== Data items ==
****

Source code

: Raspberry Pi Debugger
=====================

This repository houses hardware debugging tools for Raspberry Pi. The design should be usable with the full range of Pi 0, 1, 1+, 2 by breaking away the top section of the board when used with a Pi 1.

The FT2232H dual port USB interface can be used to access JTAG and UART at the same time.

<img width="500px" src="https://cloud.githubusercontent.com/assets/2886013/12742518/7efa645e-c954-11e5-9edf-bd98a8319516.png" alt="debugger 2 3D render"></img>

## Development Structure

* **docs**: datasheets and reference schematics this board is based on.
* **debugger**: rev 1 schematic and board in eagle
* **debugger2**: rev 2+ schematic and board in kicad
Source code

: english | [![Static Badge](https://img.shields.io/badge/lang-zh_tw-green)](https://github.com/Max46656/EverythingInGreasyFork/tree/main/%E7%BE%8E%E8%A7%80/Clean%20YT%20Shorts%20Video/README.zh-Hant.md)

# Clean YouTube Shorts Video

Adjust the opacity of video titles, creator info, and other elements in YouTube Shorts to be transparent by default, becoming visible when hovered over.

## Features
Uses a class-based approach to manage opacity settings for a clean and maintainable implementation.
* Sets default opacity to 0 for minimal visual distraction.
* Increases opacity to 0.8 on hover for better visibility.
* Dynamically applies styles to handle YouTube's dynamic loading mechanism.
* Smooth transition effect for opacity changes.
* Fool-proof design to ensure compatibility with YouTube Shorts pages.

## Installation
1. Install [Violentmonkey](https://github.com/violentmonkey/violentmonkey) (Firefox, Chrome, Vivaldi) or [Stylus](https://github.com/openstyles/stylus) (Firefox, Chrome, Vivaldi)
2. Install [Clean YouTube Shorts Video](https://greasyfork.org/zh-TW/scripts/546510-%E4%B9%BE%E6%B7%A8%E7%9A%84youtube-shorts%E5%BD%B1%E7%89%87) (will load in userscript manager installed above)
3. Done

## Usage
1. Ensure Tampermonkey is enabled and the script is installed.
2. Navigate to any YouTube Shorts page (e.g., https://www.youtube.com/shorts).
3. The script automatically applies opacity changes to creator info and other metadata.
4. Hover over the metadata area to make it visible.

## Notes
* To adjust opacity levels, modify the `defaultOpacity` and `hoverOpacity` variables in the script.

****

== Task objective ==
Every record shown above should be given back exactly.

== Response ==
Source code

: Raspberry Pi Debugger
=====================

This repository houses hardware debugging tools for Raspberry Pi. The design should be usable with the full range of Pi 0, 1, 1+, 2 by breaking away the top section of the board when used with a Pi 1.

The FT2232H dual port USB interface can be used to access JTAG and UART at the same time.

<img width="500px" src="https://cloud.githubusercontent.com/assets/2886013/12742518/7efa645e-c954-11e5-9edf-bd98a8319516.png" alt="debugger 2 3D render"></img>

## Development Structure

* **docs**: datasheets and reference schematics this board is based on.
* **debugger**: rev 1 schematic and board in eagle
* **debugger2**: rev 2+ schematic and board in kicad
Source code

: english | [![Static Badge](https://img.shields.io/badge/lang-zh_tw-green)](https://github.com/Max46656/EverythingInGreasyFork/tree/main/%E7%BE%8E%E8%A7%80/Clean%20YT%20Shorts%20Video/README.zh-Hant.md)

# Clean YouTube Shorts Video

Adjust the opacity of video titles, creator info, and other elements in YouTube Shorts to be transparent by default, becoming visible when hovered over.

## Features
Uses a class-based approach to manage opacity settings for a clean and maintainable implementation.
* Sets default opacity to 0 for minimal visual distraction.
* Increases opacity to 0.8 on hover for better visibility.
* Dynamically applies styles to handle YouTube's dynamic loading mechanism.
* Smooth transition effect for opacity changes.
* Fool-proof design to ensure compatibility with YouTube Shorts pages.

## Installation
1. Install [Violentmonkey](https://github.com/violentmonkey/violentmonkey) (Firefox, Chrome, Vivaldi) or [Stylus](https://github.com/openstyles/stylus) (Firefox, Chrome, Vivaldi)
2. Install [Clean YouTube Shorts Video](https://greasyfork.org/zh-TW/scripts/546510-%E4%B9%BE%E6%B7%A8%E7%9A%84youtube-shorts%E5%BD%B1%E7%89%87) (will load in userscript manager installed above)
3. Done

## Usage
1. Ensure Tampermonkey is enabled and the script is installed.
2. Navigate to any YouTube Shorts page (e.g., https://www.youtube.com/shorts).
3. The script automatically applies opacity changes to creator info and other metadata.
4. Hover over the metadata area to make it visible.

## Notes
* To adjust opacity levels, modify the `defaultOpacity` and `hoverOpacity` variables in the script.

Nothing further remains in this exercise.